══ EXERCISE INPUTS
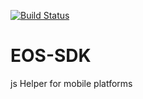 [![Build Status](https://travis-ci.org/EOSIO/eosjs.svg?branch=master)](https://travis-ci.com/qding-bot/eos-sdk)

# EOS-SDK
js Helper for mobile platforms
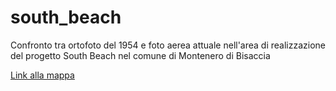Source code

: # south_beach
Confronto tra ortofoto del 1954 e foto aerea attuale nell'area di realizzazione del progetto South Beach nel comune di Montenero di Bisaccia

[Link alla mappa](https://ludovico85.github.io/south_beach/)
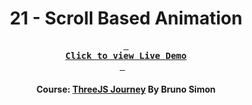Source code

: <div align="center">

# 21 - Scroll Based Animation

**[<kbd> <br> **Click to view Live Demo** <br> </kbd>][demo]** &nbsp;&nbsp;

#### Course: [ThreeJS Journey][course] By Bruno Simon

<!-----------------------------------{ Links }---------------------------------->

[course]: https://threejs-journey.com
[demo]: https://scroll-based-animations-threejs-journey.vercel.app

</div>
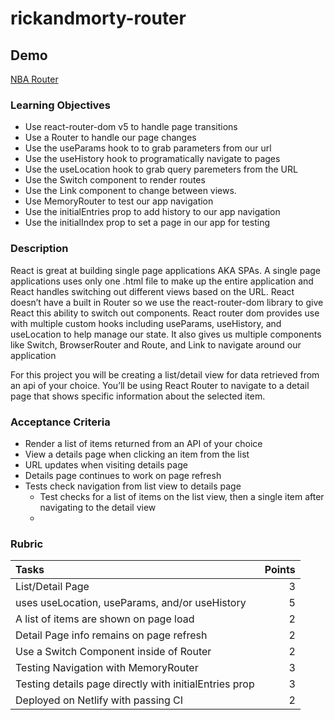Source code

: # rickandmorty-router

## Demo

[NBA Router](https://nba-router.netlify.app)

### Learning Objectives

- Use react-router-dom v5 to handle page transitions
- Use a Router to handle our page changes
- Use the useParams hook to to grab parameters from our url
- Use the useHistory hook to programatically navigate to pages
- Use the useLocation hook to grab query paremeters from the URL
- Use the Switch component to render routes
- Use the Link component to change between views.
- Use MemoryRouter to test our app navigation
- Use the initialEntries prop to add history to our app navigation
- Use the initialIndex prop to set a page in our app for testing

### Description

React is great at building single page applications AKA SPAs. A single page applications uses only one .html file to make up the entire application and React handles switching out different views based on the URL. React doesn’t have a built in Router so we use the react-router-dom library to give React this ability to switch out components. React router dom provides use with multiple custom hooks including useParams, useHistory, and useLocation to help manage our state. It also gives us multiple components like Switch, BrowserRouter and Route, and Link to navigate around our application

For this project you will be creating a list/detail view for data retrieved from an api of your choice. You’ll be using React Router to navigate to a detail page that shows specific information about the selected item.

### Acceptance Criteria

- Render a list of items returned from an API of your choice
- View a details page when clicking an item from the list
- URL updates when visiting details page
- Details page continues to work on page refresh
- Tests check navigation from list view to details page
    - Test checks for a list of items on the list view, then a single item after navigating to the detail view
    - 
### Rubric

| Tasks                                             | Points |
| :------------------------------------------------ | -----: |
| List/Detail Page                                  |      3 |
| uses useLocation, useParams, and/or useHistory    |      5 |
| A list of items are shown on page load            |      2 |
| Detail Page info remains on page refresh          |      2 |
| Use a Switch Component inside of Router           |      2 |
| Testing Navigation with MemoryRouter              |      3 |
| Testing details page directly with initialEntries prop|      3 |
| Deployed on Netlify with passing CI               |      2 |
════
◆ **TASK DETAILS**
I would like the data copied exactly as it stands, with no pictures included.

◆ **ANSWER FOR THIS EXERCISE**
 [![Build Status](https://travis-ci.org/EOSIO/eosjs.svg?branch=master)](https://travis-ci.com/qding-bot/eos-sdk)

# EOS-SDK
js Helper for mobile platforms
Source code

: # south_beach
Confronto tra ortofoto del 1954 e foto aerea attuale nell'area di realizzazione del progetto South Beach nel comune di Montenero di Bisaccia

[Link alla mappa](https://ludovico85.github.io/south_beach/)
Source code

: <div align="center">

# 21 - Scroll Based Animation

**[<kbd> <br> **Click to view Live Demo** <br> </kbd>][demo]** &nbsp;&nbsp;

#### Course: [ThreeJS Journey][course] By Bruno Simon

<!-----------------------------------{ Links }---------------------------------->

[course]: https://threejs-journey.com
[demo]: https://scroll-based-animations-threejs-journey.vercel.app

</div>
Source code

: # rickandmorty-router

## Demo

[NBA Router](https://nba-router.netlify.app)

### Learning Objectives

- Use react-router-dom v5 to handle page transitions
- Use a Router to handle our page changes
- Use the useParams hook to to grab parameters from our url
- Use the useHistory hook to programatically navigate to pages
- Use the useLocation hook to grab query paremeters from the URL
- Use the Switch component to render routes
- Use the Link component to change between views.
- Use MemoryRouter to test our app navigation
- Use the initialEntries prop to add history to our app navigation
- Use the initialIndex prop to set a page in our app for testing

### Description

React is great at building single page applications AKA SPAs. A single page applications uses only one .html file to make up the entire application and React handles switching out different views based on the URL. React doesn’t have a built in Router so we use the react-router-dom library to give React this ability to switch out components. React router dom provides use with multiple custom hooks including useParams, useHistory, and useLocation to help manage our state. It also gives us multiple components like Switch, BrowserRouter and Route, and Link to navigate around our application

For this project you will be creating a list/detail view for data retrieved from an api of your choice. You’ll be using React Router to navigate to a detail page that shows specific information about the selected item.

### Acceptance Criteria

- Render a list of items returned from an API of your choice
- View a details page when clicking an item from the list
- URL updates when visiting details page
- Details page continues to work on page refresh
- Tests check navigation from list view to details page
    - Test checks for a list of items on the list view, then a single item after navigating to the detail view
    - 
### Rubric

| Tasks                                             | Points |
| :------------------------------------------------ | -----: |
| List/Detail Page                                  |      3 |
| uses useLocation, useParams, and/or useHistory    |      5 |
| A list of items are shown on page load            |      2 |
| Detail Page info remains on page refresh          |      2 |
| Use a Switch Component inside of Router           |      2 |
| Testing Navigation with MemoryRouter              |      3 |
| Testing details page directly with initialEntries prop|      3 |
| Deployed on Netlify with passing CI               |      2 |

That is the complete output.